The stable Cr isotopic compositions of chondrites and silicate planetary reservoirs

Ronny Schoenberg, Alexandra Merdian, Chris Holmden, Ilka C. Kleinhanns, Kathrin Haßler, Martin Wille, Elmar Reitter

Geochimica et Cosmochimica Acta
In Press, Accepted Manuscript, Available online 16 March 2016


“The depletion of chromium in Earth’s mantle (∼2,700 ppm) in comparison to chondrites (∼4,400 ppm) indicates significant incorporation of chromium into the core during our planet’s metal-silicate differentiation, assuming that there was no significant escape of the moderately volatile element chromium during the accretionary phase of Earth. Stable Cr isotope compositions – expressed as the ‰-difference in 53Cr/52Cr from the terrestrial reference material SRM979 (δ53/52CrSRM979 values) – of planetary silicate reservoirs might thus yield information about the conditions of planetary metal segregation processes when compared to chondrites.
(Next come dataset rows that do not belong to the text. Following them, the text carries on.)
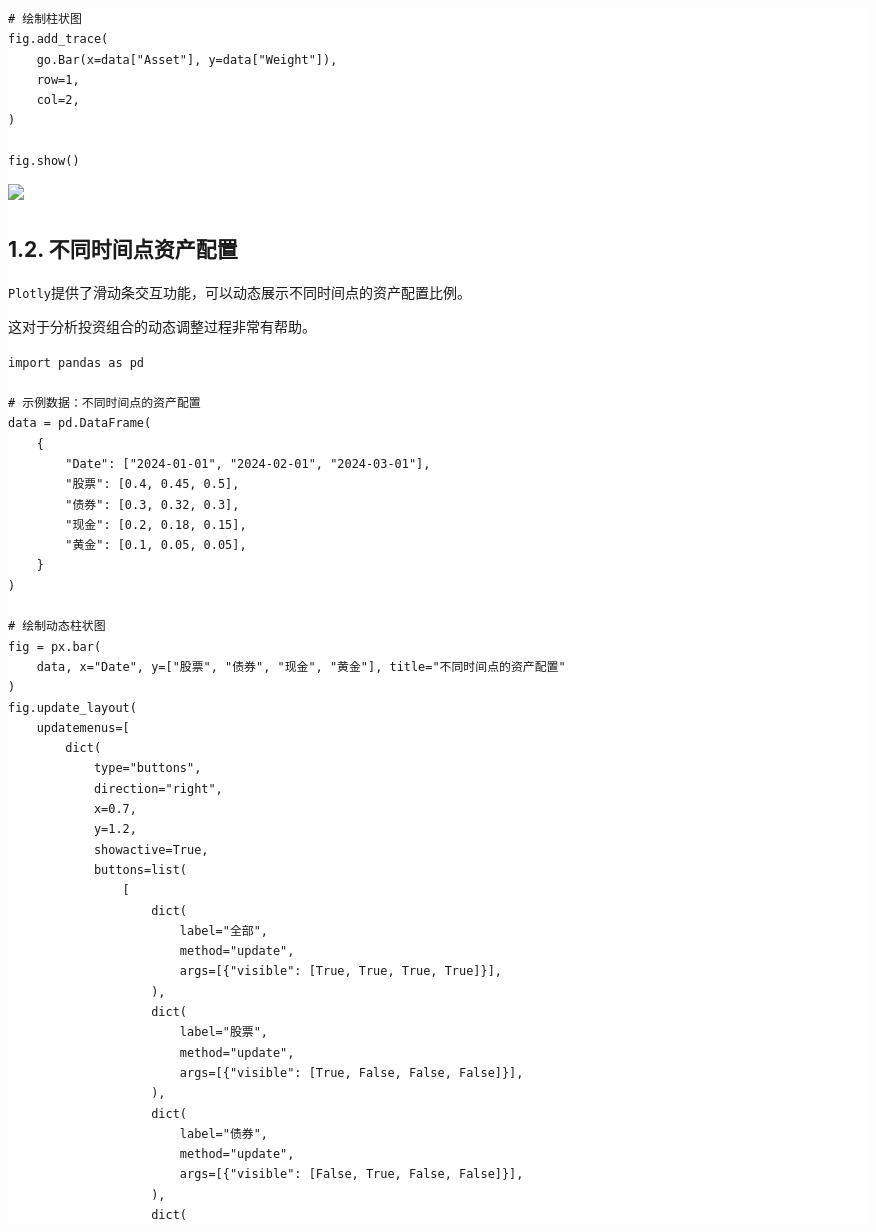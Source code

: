     # 绘制柱状图
    fig.add_trace(
        go.Bar(x=data["Asset"], y=data["Weight"]),
        row=1,
        col=2,
    )
    
    fig.show()
    

![](https://img2024.cnblogs.com/blog/83005/202505/83005-20250503101144944-1645225248.png)

1.2. 不同时间点资产配置
--------------

`Plotly`提供了滑动条交互功能，可以动态展示不同时间点的资产配置比例。

这对于分析投资组合的动态调整过程非常有帮助。

    import pandas as pd
    
    # 示例数据：不同时间点的资产配置
    data = pd.DataFrame(
        {
            "Date": ["2024-01-01", "2024-02-01", "2024-03-01"],
            "股票": [0.4, 0.45, 0.5],
            "债券": [0.3, 0.32, 0.3],
            "现金": [0.2, 0.18, 0.15],
            "黄金": [0.1, 0.05, 0.05],
        }
    )
    
    # 绘制动态柱状图
    fig = px.bar(
        data, x="Date", y=["股票", "债券", "现金", "黄金"], title="不同时间点的资产配置"
    )
    fig.update_layout(
        updatemenus=[
            dict(
                type="buttons",
                direction="right",
                x=0.7,
                y=1.2,
                showactive=True,
                buttons=list(
                    [
                        dict(
                            label="全部",
                            method="update",
                            args=[{"visible": [True, True, True, True]}],
                        ),
                        dict(
                            label="股票",
                            method="update",
                            args=[{"visible": [True, False, False, False]}],
                        ),
                        dict(
                            label="债券",
                            method="update",
                            args=[{"visible": [False, True, False, False]}],
                        ),
                        dict(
The stable Cr isotopic compositions of 7 carbonaceous chondrites, 11 ordinary chondrites, 5 HED achondrites and 2 martian meteorites determined by a double spike MC-ICP-MS method are within uncertainties indistinguishable from each other and from the previously determined δ53/52CrSRM979 value of –0.124 ± 0.101 ‰ for the igneous silicate Earth. Extensive quality tests support the accuracy of the stable Cr isotope determinations of various meteorites and terrestrial silicates reported here. The uniformity in stable Cr isotope compositions of samples from planetary silicate mantles and undifferentiated meteorites indicates that metal-silicate differentiation of Earth, Mars and the HED parent body did not cause measurable stable Cr isotope fractionation between these two reservoirs. Our results also imply that the accretionary disc, at least in the inner solar system, was homogeneous in its stable Cr isotopic composition and that potential volatility loss of chromium during accretion of the terrestrial planets was not accompanied by measurable stable isotopic fractionation. Small but reproducible variations in δ53/52CrSRM979 values of terrestrial magmatic rocks point to natural stable Cr isotope variations within Earth’s silicate reservoirs. Further and more detailed studies are required to investigate whether silicate differentiation processes, such partial mantle melting and crystal fractionation, can cause stable Cr isotopic fractionation on Earth and other planetary bodies.”